Monday, February 27, 2012

Lincoln Club of San Diego hypocrisy

One question for them:


Rumor is the allegedly fiscally conservative Lincoln Club is going to dump big money into the campaign of Jerome Stocks, father of the 2005 35% pension increase.

The Lincoln Club funded the smear campaign against Teresa Barth and Tony Kranz, who just happen to be the two Encinitas leaders to have spoken out against the latest pension giveaway.

Eckes push subdivision farce on Encinitas rubes

NC Times:
A proposal to subdivide the Paul Ecke Ranch flower-growing property into three parcels, but keep all of the land in agricultural use, will be debated during a special hearing Tuesday.

[...]

Dichoso has been telling people that the proposed subdivision won't change the land's agricultural zoning.

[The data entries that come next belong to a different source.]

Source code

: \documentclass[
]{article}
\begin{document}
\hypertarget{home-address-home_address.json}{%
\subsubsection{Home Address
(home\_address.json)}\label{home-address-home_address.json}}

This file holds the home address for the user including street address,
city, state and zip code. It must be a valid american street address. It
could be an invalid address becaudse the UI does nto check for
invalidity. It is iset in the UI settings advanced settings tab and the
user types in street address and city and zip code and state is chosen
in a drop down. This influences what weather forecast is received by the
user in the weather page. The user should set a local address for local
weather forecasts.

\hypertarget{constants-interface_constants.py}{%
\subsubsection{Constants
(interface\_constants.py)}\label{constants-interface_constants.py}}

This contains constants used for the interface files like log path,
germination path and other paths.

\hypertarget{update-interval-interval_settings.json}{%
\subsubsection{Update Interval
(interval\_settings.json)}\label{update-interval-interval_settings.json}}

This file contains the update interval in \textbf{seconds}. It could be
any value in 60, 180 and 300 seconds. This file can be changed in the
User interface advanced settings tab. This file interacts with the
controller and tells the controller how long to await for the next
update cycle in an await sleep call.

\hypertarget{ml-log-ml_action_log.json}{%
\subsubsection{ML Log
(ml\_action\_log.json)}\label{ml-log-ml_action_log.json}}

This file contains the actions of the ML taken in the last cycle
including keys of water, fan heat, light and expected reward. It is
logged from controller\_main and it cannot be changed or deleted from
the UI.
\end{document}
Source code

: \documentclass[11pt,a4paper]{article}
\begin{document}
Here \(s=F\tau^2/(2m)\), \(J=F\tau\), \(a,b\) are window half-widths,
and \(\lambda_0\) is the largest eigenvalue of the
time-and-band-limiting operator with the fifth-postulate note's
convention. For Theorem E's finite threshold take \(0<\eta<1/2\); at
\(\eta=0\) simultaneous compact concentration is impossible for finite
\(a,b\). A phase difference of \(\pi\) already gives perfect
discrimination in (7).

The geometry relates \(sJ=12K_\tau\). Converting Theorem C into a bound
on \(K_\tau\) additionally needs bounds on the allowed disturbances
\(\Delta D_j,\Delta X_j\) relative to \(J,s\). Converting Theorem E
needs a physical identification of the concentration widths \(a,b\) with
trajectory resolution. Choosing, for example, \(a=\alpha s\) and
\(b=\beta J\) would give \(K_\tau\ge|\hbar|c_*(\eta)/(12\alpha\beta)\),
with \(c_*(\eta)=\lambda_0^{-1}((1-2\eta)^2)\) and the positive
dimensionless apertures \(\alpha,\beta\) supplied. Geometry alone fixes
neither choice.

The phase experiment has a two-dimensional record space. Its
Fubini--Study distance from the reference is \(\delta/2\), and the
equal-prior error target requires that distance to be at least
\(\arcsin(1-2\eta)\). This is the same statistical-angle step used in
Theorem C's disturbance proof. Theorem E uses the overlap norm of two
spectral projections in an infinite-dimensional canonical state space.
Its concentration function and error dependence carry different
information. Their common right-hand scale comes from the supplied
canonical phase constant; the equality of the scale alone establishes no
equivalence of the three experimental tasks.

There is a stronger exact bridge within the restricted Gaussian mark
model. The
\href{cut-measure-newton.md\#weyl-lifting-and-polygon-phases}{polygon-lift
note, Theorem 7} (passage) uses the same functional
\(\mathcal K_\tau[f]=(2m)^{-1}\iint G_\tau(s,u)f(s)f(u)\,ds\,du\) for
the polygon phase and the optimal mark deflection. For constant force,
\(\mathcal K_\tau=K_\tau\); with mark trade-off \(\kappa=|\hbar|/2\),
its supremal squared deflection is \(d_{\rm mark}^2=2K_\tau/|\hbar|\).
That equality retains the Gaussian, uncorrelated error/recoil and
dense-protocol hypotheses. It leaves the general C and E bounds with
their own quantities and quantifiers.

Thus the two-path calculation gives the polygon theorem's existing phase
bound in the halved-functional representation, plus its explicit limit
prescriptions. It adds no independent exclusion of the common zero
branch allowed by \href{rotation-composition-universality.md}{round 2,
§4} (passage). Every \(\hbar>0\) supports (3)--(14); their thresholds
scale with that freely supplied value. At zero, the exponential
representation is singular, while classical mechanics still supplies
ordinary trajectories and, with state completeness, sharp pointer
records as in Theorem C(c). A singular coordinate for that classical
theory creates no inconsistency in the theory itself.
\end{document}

"Basically, we're redrawing the property lines," he said.
If you believe three different farmers want to buy pieces of that property to grow flowers on, I've got a bridge to sell you.

Sunday, February 26, 2012

Bizarro town: Encinitas "progressives" are its only fiscally responsible leaders

Nationally, it's generally true that Republicans side with taxpayers and at least give lip service to controlling spending, while Democrats are allied with government labor unions and support lavish spending and benefits.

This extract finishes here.